Arguments pertinents
1. Droit à un délai de relogement : Le tribunal a statué en vertu de l'article L. 412-3 du Code des procédures civiles d'exécution, qui permet d'accorder des délais aux occupants dont l'expulsion a été ordonnée, lorsque le relogement ne peut se faire dans des conditions normales. La décision souligne que "le relogement des intéressés ne peut avoir lieu dans des conditions normales", justifiant ainsi l'octroi du délai demandé.
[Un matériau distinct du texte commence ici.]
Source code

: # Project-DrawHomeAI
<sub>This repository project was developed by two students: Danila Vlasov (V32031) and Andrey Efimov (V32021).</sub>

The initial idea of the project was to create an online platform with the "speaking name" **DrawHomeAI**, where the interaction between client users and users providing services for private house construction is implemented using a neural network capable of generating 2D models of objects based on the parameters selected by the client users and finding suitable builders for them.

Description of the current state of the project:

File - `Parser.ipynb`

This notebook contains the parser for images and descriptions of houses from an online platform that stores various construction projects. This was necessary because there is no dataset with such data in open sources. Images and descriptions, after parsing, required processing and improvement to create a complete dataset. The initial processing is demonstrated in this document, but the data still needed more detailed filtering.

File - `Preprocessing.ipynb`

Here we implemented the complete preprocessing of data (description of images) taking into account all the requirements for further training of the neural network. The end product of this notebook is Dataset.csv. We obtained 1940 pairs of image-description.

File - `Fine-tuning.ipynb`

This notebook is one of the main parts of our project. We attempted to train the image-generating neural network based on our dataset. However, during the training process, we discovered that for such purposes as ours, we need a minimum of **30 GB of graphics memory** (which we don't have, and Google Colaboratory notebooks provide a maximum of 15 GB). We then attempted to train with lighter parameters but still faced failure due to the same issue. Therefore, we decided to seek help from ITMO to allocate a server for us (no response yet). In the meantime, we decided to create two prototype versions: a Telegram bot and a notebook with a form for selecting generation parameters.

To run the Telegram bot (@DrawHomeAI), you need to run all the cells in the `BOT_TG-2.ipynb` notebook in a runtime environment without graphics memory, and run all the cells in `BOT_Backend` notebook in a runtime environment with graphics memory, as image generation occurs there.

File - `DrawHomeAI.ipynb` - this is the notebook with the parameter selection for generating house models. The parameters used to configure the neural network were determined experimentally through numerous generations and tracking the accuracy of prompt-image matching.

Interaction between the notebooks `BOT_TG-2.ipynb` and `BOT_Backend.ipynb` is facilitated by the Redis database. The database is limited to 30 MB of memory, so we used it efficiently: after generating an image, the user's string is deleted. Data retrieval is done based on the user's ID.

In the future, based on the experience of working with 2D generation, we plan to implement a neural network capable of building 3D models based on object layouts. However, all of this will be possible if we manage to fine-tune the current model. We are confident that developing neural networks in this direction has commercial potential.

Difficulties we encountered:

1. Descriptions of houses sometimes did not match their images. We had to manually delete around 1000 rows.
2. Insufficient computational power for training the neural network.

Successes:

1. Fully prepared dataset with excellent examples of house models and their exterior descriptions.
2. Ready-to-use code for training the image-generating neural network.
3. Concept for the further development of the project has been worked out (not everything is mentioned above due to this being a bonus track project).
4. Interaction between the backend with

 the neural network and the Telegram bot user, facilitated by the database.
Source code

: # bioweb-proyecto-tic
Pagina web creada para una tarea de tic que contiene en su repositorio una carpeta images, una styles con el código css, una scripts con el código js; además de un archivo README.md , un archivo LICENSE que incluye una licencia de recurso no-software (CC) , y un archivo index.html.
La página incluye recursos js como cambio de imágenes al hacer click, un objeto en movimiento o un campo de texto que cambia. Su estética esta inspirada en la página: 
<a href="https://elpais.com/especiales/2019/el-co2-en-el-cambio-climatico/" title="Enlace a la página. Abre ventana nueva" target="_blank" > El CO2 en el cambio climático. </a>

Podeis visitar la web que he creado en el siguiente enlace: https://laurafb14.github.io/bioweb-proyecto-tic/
2. Situation personnelle de l'occupant : Le tribunal a pris en compte la situation financière et professionnelle de Monsieur [N] [E], qui a retrouvé un emploi depuis le 15 mai 2024, mais dont le caractère récent ne lui permet pas encore de se reloger dans le parc privé. Le jugement mentionne que "Monsieur [N] [E] justifie avoir repris le paiement de l'indemnité d'occupation", ce qui a été un facteur déterminant dans l'octroi du délai.
3. Conditions de maintien dans les lieux : Le tribunal a précisé que le délai accordé est subordonné au paiement régulier de l'indemnité d'occupation, afin de ne pas pénaliser excessivement le propriétaire. Cela montre une volonté d'équilibrer les droits de l'occupant et ceux du propriétaire.
Interprétations et citations légales
1. Article L. 412-3 du Code des procédures civiles d'exécution : Cet article stipule que "le juge peut accorder des délais renouvelables aux occupants de lieux habités ou de locaux à usage professionnel, dont l'expulsion a été ordonnée judiciairement, chaque fois que le relogement des intéressés ne peut avoir lieu dans des conditions normales". Cette disposition est essentielle pour justifier l'octroi d'un délai, en tenant compte des circonstances particulières de l'occupant.
2. Article L. 412-4 du Code des procédures civiles d'exécution : Cet article précise que pour la fixation des délais, il est tenu compte de divers facteurs, notamment "la bonne ou mauvaise volonté manifestée par l'occupant dans l'exécution de ses obligations" et "les situations respectives du propriétaire et de l'occupant". Le tribunal a appliqué ces critères pour évaluer la demande de Monsieur [N] [E], en tenant compte de ses efforts pour se reloger et de sa situation financière.
3. Conditionnalité du délai : Le jugement stipule que "à défaut de paiement à son terme d'une indemnité d'occupation courante", Monsieur [N] [E] perdra le bénéfice du délai accordé. Cela souligne l'importance de la responsabilité financière de l'occupant dans le cadre de la décision du tribunal.
En conclusion, la décision du tribunal de Bobigny illustre l'application équilibrée des dispositions légales en matière d'expulsion et de relogement, en tenant compte des droits et des obligations des deux parties.